1. Evaluation of the contamination droplet model used for the assessment of skin dose during the manipulation of radiopharmaceuticals.
- Author
-
Wicks S and Heraghty N
- Subjects
- Radiation Dosage, Monte Carlo Method, Skin, Radiopharmaceuticals, Nuclear Medicine
- Abstract
The manipulation of radiopharmaceuticals in nuclear medicine can result in the droplet contamination of operators resulting in the accumulation of a significant skin dose. Current methods to estimate this skin dose often utilise a 50 μ l cylindrical droplet model, which can lead to unrealistically high estimated skin doses for some radiopharmaceuticals. By conducting experiments to measure the volume of real droplets arising from simulating the manipulation of radiopharmaceuticals, this work found that 50 μ l is an overestimation of a realistic contamination droplet.
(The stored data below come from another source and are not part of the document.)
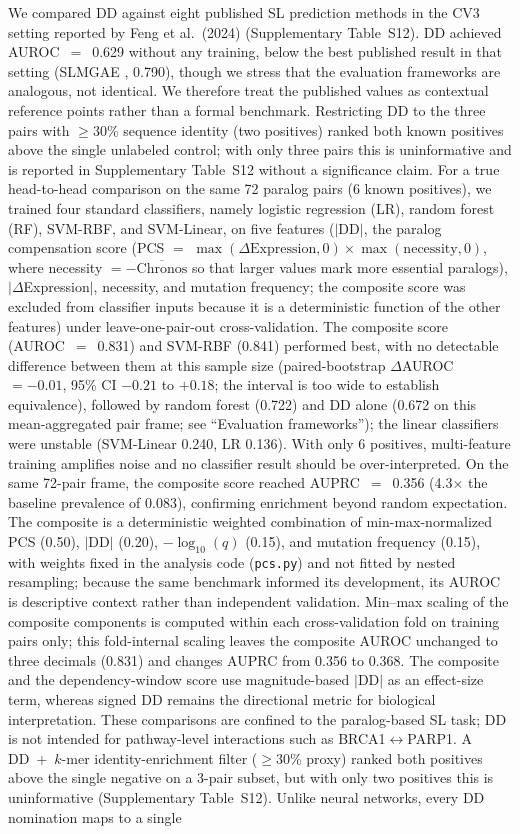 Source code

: \documentclass[11pt,a4paper]{article}
\begin{document}
We compared DD against eight published SL prediction methods in the CV3 setting reported by Feng et al.\ (2024) \cite{Feng2024} (Supplementary Table~S12). DD achieved AUROC~$=$~0.629 without any training, below the best published result in that setting (SLMGAE \cite{Hao2021}, 0.790), though we stress that the evaluation frameworks are analogous, not identical. We therefore treat the published values as contextual reference points rather than a formal benchmark. Restricting DD to the three pairs with $\geq$30\% sequence identity (two positives) ranked both known positives above the single unlabeled control; with only three pairs this is uninformative and is reported in Supplementary Table~S12 without a significance claim. For a true head-to-head comparison on the same 72 paralog pairs (6 known positives), we trained four standard classifiers, namely logistic regression (LR), random forest (RF), SVM-RBF, and SVM-Linear, on five features ($|$DD$|$, the paralog compensation score (PCS $=$ $\max(\Delta\mathrm{Expression},0)\times\max(\mathrm{necessity},0)$, where necessity $=-\overline{\mathrm{Chronos}}$ so that larger values mark more essential paralogs), $|\Delta$Expression$|$, necessity, and mutation frequency; the composite score was excluded from classifier inputs because it is a deterministic function of the other features) under leave-one-pair-out cross-validation. The composite score (AUROC~$=$~0.831) and SVM-RBF (0.841) performed best, with no detectable difference between them at this sample size (paired-bootstrap $\Delta$AUROC~$=-0.01$, 95\% CI $-0.21$ to $+0.18$; the interval is too wide to establish equivalence), followed by random forest (0.722) and DD alone (0.672 on this mean-aggregated pair frame; see ``Evaluation frameworks''); the linear classifiers were unstable (SVM-Linear 0.240, LR 0.136). With only 6 positives, multi-feature training amplifies noise and no classifier result should be over-interpreted. On the same 72-pair frame, the composite score reached AUPRC~$=$~0.356 (4.3$\times$ the baseline prevalence of 0.083), confirming enrichment beyond random expectation. The composite is a deterministic weighted combination of min-max-normalized PCS (0.50), $|$DD$|$ (0.20), $-\log_{10}(q)$ (0.15), and mutation frequency (0.15), with weights fixed in the analysis code (\texttt{pcs.py}) and not fitted by nested resampling; because the same benchmark informed its development, its AUROC is descriptive context rather than independent validation. Min--max scaling of the composite components is computed within each cross-validation fold on training pairs only; this fold-internal scaling leaves the composite AUROC unchanged to three decimals (0.831) and changes AUPRC from 0.356 to 0.368. The composite and the dependency-window score use magnitude-based $|$DD$|$ as an effect-size term, whereas signed DD remains the directional metric for biological interpretation. These comparisons are confined to the paralog-based SL task; DD is not intended for pathway-level interactions such as BRCA1$\leftrightarrow$PARP1. A DD~+~$k$-mer identity-enrichment filter ($\ge$30\% proxy) ranked both positives above the single negative on a 3-pair subset, but with only two positives this is uninformative (Supplementary Table~S12). Unlike neural networks, every DD nomination maps to a single 
\end{document}
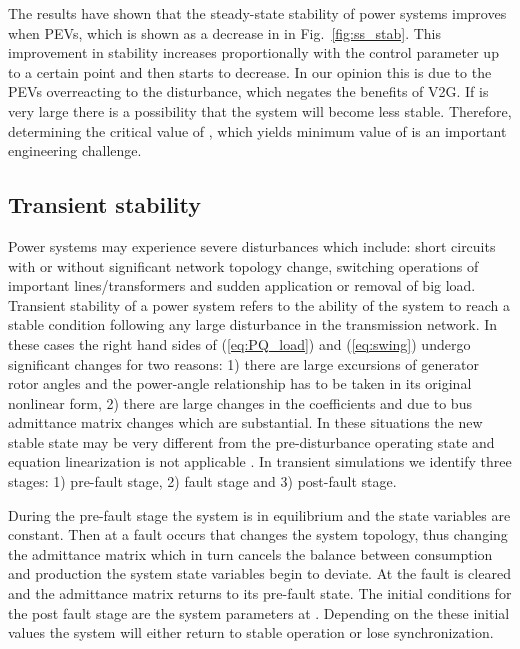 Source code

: \documentclass[final,12pt]{elsarticle}
\begin{document}
The results have shown that the steady-state stability of power systems improves
when PEVs, which is shown as a decrease in  in Fig.~\ref{fig:ss_stab}.
This improvement in stability increases proportionally with the
control parameter  up to a certain point and then starts to decrease.
In our opinion this is due to the PEVs
overreacting to the disturbance, which negates the benefits of V2G. If 
is very large there is a possibility that the system will become less stable.
Therefore, determining the critical value of , which yields minimum
value of  is an important engineering challenge.

\subsection{Transient stability}
\vspace{10px}

Power systems may experience severe disturbances which include:
short circuits with or without significant network topology change, switching
operations of important lines/transformers and sudden application or removal of
big load. Transient stability of a power system refers to the ability of the
system to reach a stable condition following any large disturbance in the
transmission network. In these cases the right hand sides of (\ref{eq:PQ_load})
and (\ref{eq:swing}) undergo significant changes for two reasons: 1) there are
large excursions of generator rotor angles and the power-angle relationship has
to be taken in its original nonlinear form, 2) there are large changes in the
coefficients  and  due to bus admittance matrix changes which
are substantial. In these situations the new stable state may be very different
from the pre-disturbance operating state and equation linearization is not
applicable  \cite{machowski2011power}. In transient simulations we identify
three stages: 1) pre-fault stage, 2) fault stage and 3) post-fault stage.


During the pre-fault stage the system is in equilibrium and the state variables
are constant. Then at  a fault occurs that changes the system topology,
thus changing the admittance matrix which in turn cancels the
balance between consumption and production the system state variables begin to
deviate. At  the fault is cleared and the
admittance matrix returns to its pre-fault state. The initial conditions for the
post fault stage are the system parameters at . Depending on the these
initial values the system will either return to stable operation or lose
synchronization.
\end{document}
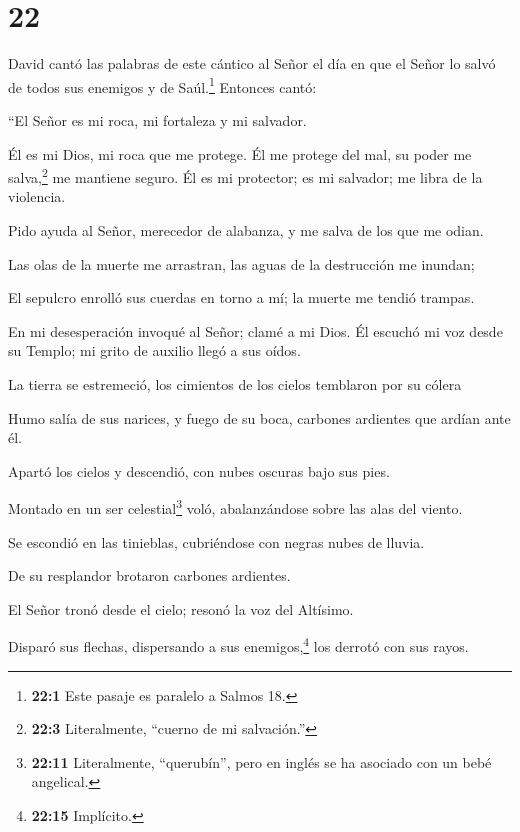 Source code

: \hypertarget{section-21}{%
\section{22}\label{section-21}}

 David cantó las palabras de este cántico al Señor el día en
que el Señor lo salvó de todos sus enemigos y de Saúl.\footnote{\textbf{22:1}
  Este pasaje es paralelo a Salmos 18.}  Entonces cantó:

``El Señor es mi roca, mi fortaleza y mi salvador.

 Él es mi Dios, mi roca que me protege. Él me protege del
mal, su poder me salva,\footnote{\textbf{22:3} Literalmente, ``cuerno de
  mi salvación.''} me mantiene seguro. Él es mi protector; es mi
salvador; me libra de la violencia.

 Pido ayuda al Señor, merecedor de alabanza, y me salva de
los que me odian.

 Las olas de la muerte me arrastran, las aguas de la
destrucción me inundan;

 El sepulcro enrolló sus cuerdas en torno a mí; la muerte me
tendió trampas.

 En mi desesperación invoqué al Señor; clamé a mi Dios. Él
escuchó mi voz desde su Templo; mi grito de auxilio llegó a sus oídos.

 La tierra se estremeció, los cimientos de los cielos
temblaron por su cólera

 Humo salía de sus narices, y fuego de su boca, carbones
ardientes que ardían ante él.

 Apartó los cielos y descendió, con nubes oscuras bajo sus
pies.

 Montado en un ser celestial\footnote{\textbf{22:11}
  Literalmente, ``querubín'', pero en inglés se ha asociado con un bebé
  angelical.} voló, abalanzándose sobre las alas del viento.

 Se escondió en las tinieblas, cubriéndose con negras nubes
de lluvia.

 De su resplandor brotaron carbones ardientes.

 El Señor tronó desde el cielo; resonó la voz del Altísimo.

 Disparó sus flechas, dispersando a sus
enemigos,\footnote{\textbf{22:15} Implícito.} los derrotó con sus rayos.

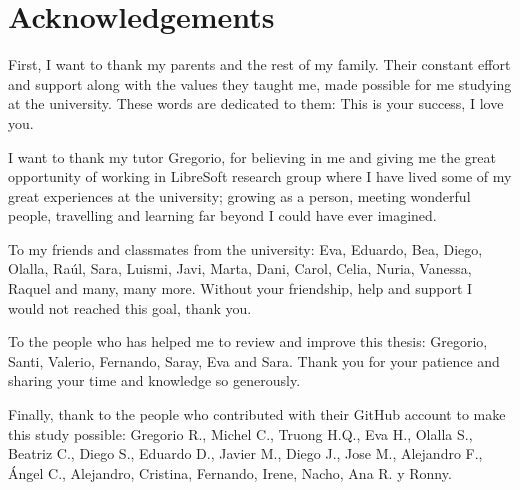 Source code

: \documentclass[a4paper, 12pt]{book}
\begin{document}
\chapter*{Acknowledgements}

First, I want to thank my parents and the rest of my family. Their constant effort and support
along with the values they taught me, made possible for me studying at the university. These words
are dedicated to them: This is your success, I love you.\par
I want to thank my tutor Gregorio, for believing in me and giving me the great opportunity of working
in LibreSoft research group where I have lived some of my great experiences at the university;
growing as a person, meeting wonderful people, travelling and learning far beyond I could have ever imagined.\par
To my friends and classmates from the university: Eva, Eduardo, Bea, Diego, Olalla, Raúl, Sara, Luismi, Javi, Marta, Dani, Carol,
Celia, Nuria, Vanessa, Raquel and many, many more. Without your friendship, help and support I would not reached this goal, thank you.\par
To the people who has helped me to review and improve this thesis: Gregorio, Santi, Valerio, Fernando, Saray, Eva and Sara. Thank you
for your patience and sharing your time and knowledge so generously.\par
Finally, thank to the people who contributed with their GitHub account to make this study possible:
Gregorio R., Michel C., Truong H.Q., Eva H., Olalla S., Beatriz C., Diego S.,
Eduardo D., Javier M., Diego J., Jose M., Alejandro F., Ángel C., Alejandro, Cristina, Fernando, Irene, Nacho, Ana R. y Ronny.
\end{document}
For almost all radiopharmaceuticals considered in this work, incorporating a smaller droplet volume into skin dose simulations resulted in higher estimates of skin dose rate per unit of activity, which, when combined with appropriate activity concentrations and droplet volumes, resulted in lower skin doses for contamination droplet incidents. The results presented in this work challenge the 50 μ l contamination droplet volume and highlight the importance of having an accurate model when estimating the skin dose for contamination scenarios., (© 2023 King’s College Hospital NHS Foundation Trust. Published by IOP Publishing Ltd.)